An LDV-based methodology for measuring axial and radial error motions when using miniature ultra-high-speed (UHS) micromachining spindles

This paper presents a laser Doppler vibrometry-based methodology for measurement of axial and radial error motions when using miniature ultra-high-speed (UHS) spindles used for micromachining applications. The new methodology measures three-dimensional displacements from the surface of a custom-fabricated sphere-on-stem precision artifact using three mutually orthogonal laser beams. A precision alignment technique is developed to configure the three laser beams mutually orthogonal to one another. An infra-red sensor is used to provide a reference for the rotational angle of the spindle. The axial and radial motion data measured at operational speeds is then post-processed to obtain the synchronous and asynchronous components of the error motions in both directions. The presented approach enables obtaining error motions along both fixed-sensitive and rotating-sensitive directions. The methodology is then demonstrated by measuring axial and radial error motions when using a miniature ultra-high-speed spindle at four different speeds. Analysis of the measured data indicated the significant effect of spindle speed on the error motions along both fixed-sensitive and the rotating-sensitive directions. Finally, an uncertainty analysis is presented to quantify the overall combined uncertainty on the error measurements when using the new methodology.

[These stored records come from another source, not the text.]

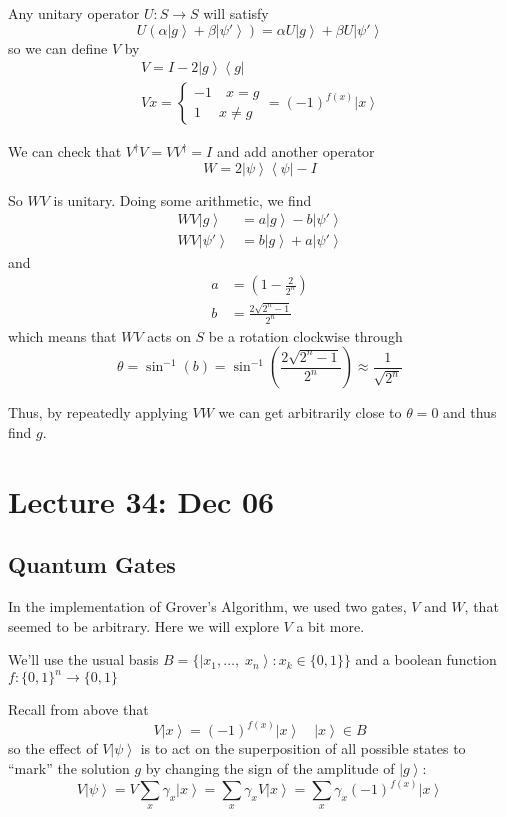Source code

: \documentclass[12pt]{article}
\newcommand{\bra}[1]{\left\langle #1 \right\vert }
\newcommand{\ket}[1]{\left\vert #1 \right\rangle}
\begin{document}
        Any unitary operator $U: S \to S$ will satisfy 
        \[U(\alpha\ket{g} + \beta\ket{\psi'}) = \alpha U\ket{g} + \beta U\ket{\psi'}\]
        so we can define $V$ by
        \begin{gather*}
            V = I - 2\ket{g}\bra{g}\\
            Vx = \begin{cases}
                -1 \quad x = g\\
                1 \quad\; x \neq g 
            \end{cases} = (-1)^{f(x)} \ket{x}
        \end{gather*}

        We can check that $V^\dagger V = VV^\dagger = I$ and add another operator 
        \[W = 2\ket{\psi}\bra{\psi} - I\]

        So $WV$ is unitary. Doing some arithmetic, we find
        \begin{align*}
            WV\ket{g} &= a\ket{g} - b\ket{\psi'}\\
            WV\ket{\psi'} &= b\ket{g} + a\ket{\psi'}
        \end{align*}
        and 
        \begin{align*}
            a &= (1 - \frac{2}{2^n})\\ 
            b &= \frac{2\sqrt{2^n - 1}}{2^n}
        \end{align*}
        which means that $WV$ acts on $S$ be a rotation clockwise through 
        \[\theta = \sin^{-1}(b) = \sin^{-1}(\frac{2\sqrt{2^n-1}}{2^n}) \approx \frac{1}{\sqrt{2^n}}\]

        Thus, by repeatedly applying $VW$ we can get arbitrarily close to $\theta = 0$ and thus find $g$. 

\section*{Lecture 34: Dec 06}
    \subsection*{Quantum Gates}
        In the implementation of Grover's Algorithm, we used two gates, $V$ and $W$, that seemed to be arbitrary. Here we will explore $V$ a bit more. 

        We'll use the usual basis $B = \{\ket{x_1, \dots,\; x_n} : x_k \in \{0, 1\}\}$ and a boolean function $f: \{0, 1\}^n \to \{0, 1\}$

        Recall from above that 
        \[V \ket{x} = (-1)^{f(x)}\ket{x} \quad \ket{x}\in B\]
        so the effect of $V\ket{\psi}$ is to act on the superposition of all possible states to ``mark'' the solution $g$ by changing the sign of the amplitude of $\ket{g}$: 
        \[V\ket{\psi} = V\sum_x \gamma_x \ket{x} = \sum_x \gamma_x V\ket{x} = \sum_x \gamma_x (-1)^{f(x)}\ket{x}\]
\end{document}
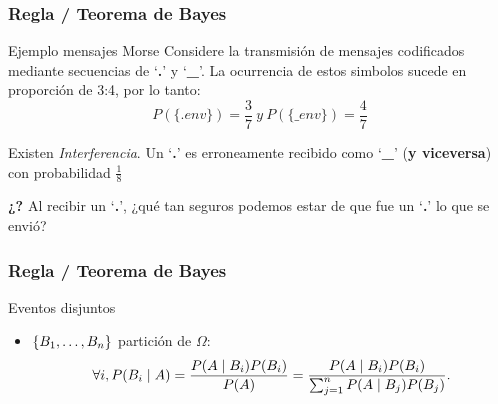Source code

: \documentclass[table]{beamer}
\begin{document}
\begin{frame}
    \frametitle{Regla / Teorema de Bayes}
    \begin{block}{Ejemplo mensajes Morse}
		Considere la transmisión de mensajes codificados mediante secuencias de `\textbf{.}' y `\textbf{\_}'. La ocurrencia de estos simbolos sucede en proporción de 3:4, por lo tanto:
$$P(\{. env\})=\frac{3}{7}\ y\ P(\{\_ env\})=\frac{4}{7} $$

Existen \textit{Interferencia}. Un `\textbf{.}' es erroneamente recibido como `\textbf{\_}' (\textbf{y viceversa}) con probabilidad $\frac{1}{8}$


\textbf{¿?} Al recibir un `\textbf{.}', ¿qué tan seguros podemos estar de que fue un `\textbf{.}' lo que se envió?
    \end{block}
\end{frame}

\begin{frame}

\end{frame}


\begin{frame}
\frametitle{Regla / Teorema de Bayes}

\begin{block}{Eventos disjuntos}
        \begin{itemize}
            \item $\bparens{B_{1}, \ldots, B_{n}}$ partición de $\Omega$:
                \begin{equation*}
                    \forall i, \prob{B_{i} \mid A} = \frac{\prob{A \mid B_{i}} \prob{B_{i}}}{\prob{A}}
                    =
                    \frac{\prob{A \mid B_{i}} \prob{B_{i}}}{\sum_{j = 1}^{n} \prob{A \mid B_{j}} \prob{B_{j}}} .
                \end{equation*}
        \end{itemize}
    \end{block}
\end{frame}
\end{document}
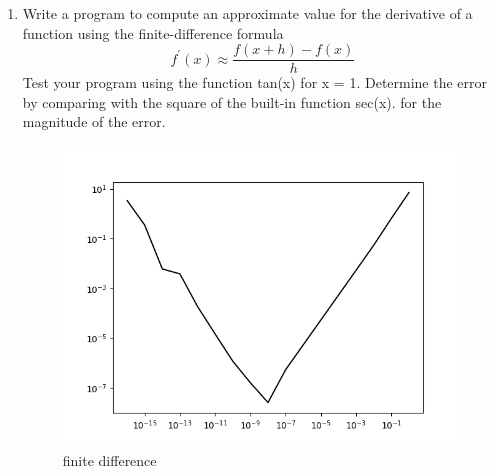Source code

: \documentclass{article}
\begin{document}
\begin{enumerate}
\begin{enumerate}
\end{enumerate}
 
\pagebreak
\item Write a program to compute an approximate value for the derivative of a function
using the finite-difference formula
$$ f^{\prime}(x) \approx \frac{f(x+h)-f(x)}{h}$$
Test your program using the function tan(x) for x = 1. Determine the error by
comparing with the square of the built-in function sec(x). 
for the magnitude of the error.
    \begin{figure}[hbt!]
        \centering
        \includegraphics[width=1\linewidth]{finite_diff.png}
        \caption{ finite difference}
        \label{fig: finite diffrence}
    \end{figure}
    


\end{enumerate}
\end{document}
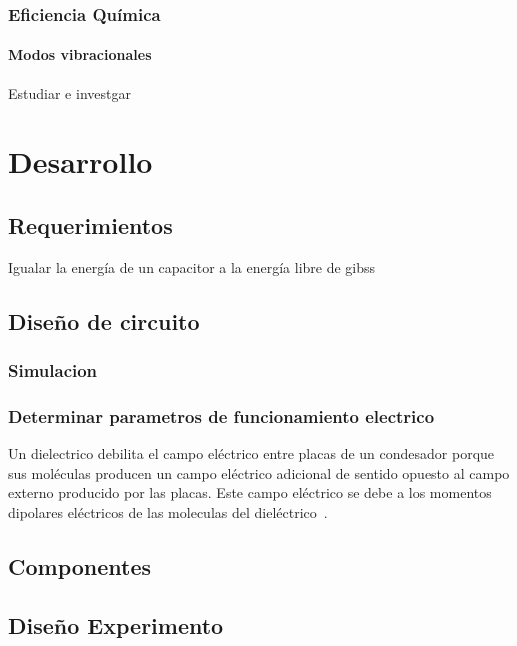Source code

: \documentclass[12pt,twoside,onecolumn]{article}
\begin{document}
\subsubsection{Eficiencia Química}

\paragraph{Modos vibracionales}
Estudiar e investgar

\section{Desarrollo}

\subsection{Requerimientos}

Igualar la energía de un capacitor a la energía libre de gibss

\subsection{Diseño de circuito}

\subsubsection{Simulacion}


\subsubsection{Determinar parametros de funcionamiento electrico}
Un dielectrico debilita el campo eléctrico entre placas de un condesador porque sus moléculas producen un campo eléctrico adicional de sentido opuesto al campo externo producido por las placas. Este campo eléctrico se debe a los momentos dipolares eléctricos de las moleculas del dieléctrico~\cite{tipler2005fisica}.

\subsection{Componentes}

\subsection{Diseño Experimento}


\newpage

\end{document}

► A technique for measuring axial and radial error motions of miniature UHS spindles is presented. ► Precision alignment technique is developed to arrange three laser beams mutually orthogonal to one another. ► Data processing steps are outlined to obtain synchronous and asynchronous error motions. ► Demonstration through measurement of error motions from an UHS miniature spindle. ► Measurement uncertainties arising from different sources are outlined and quantified.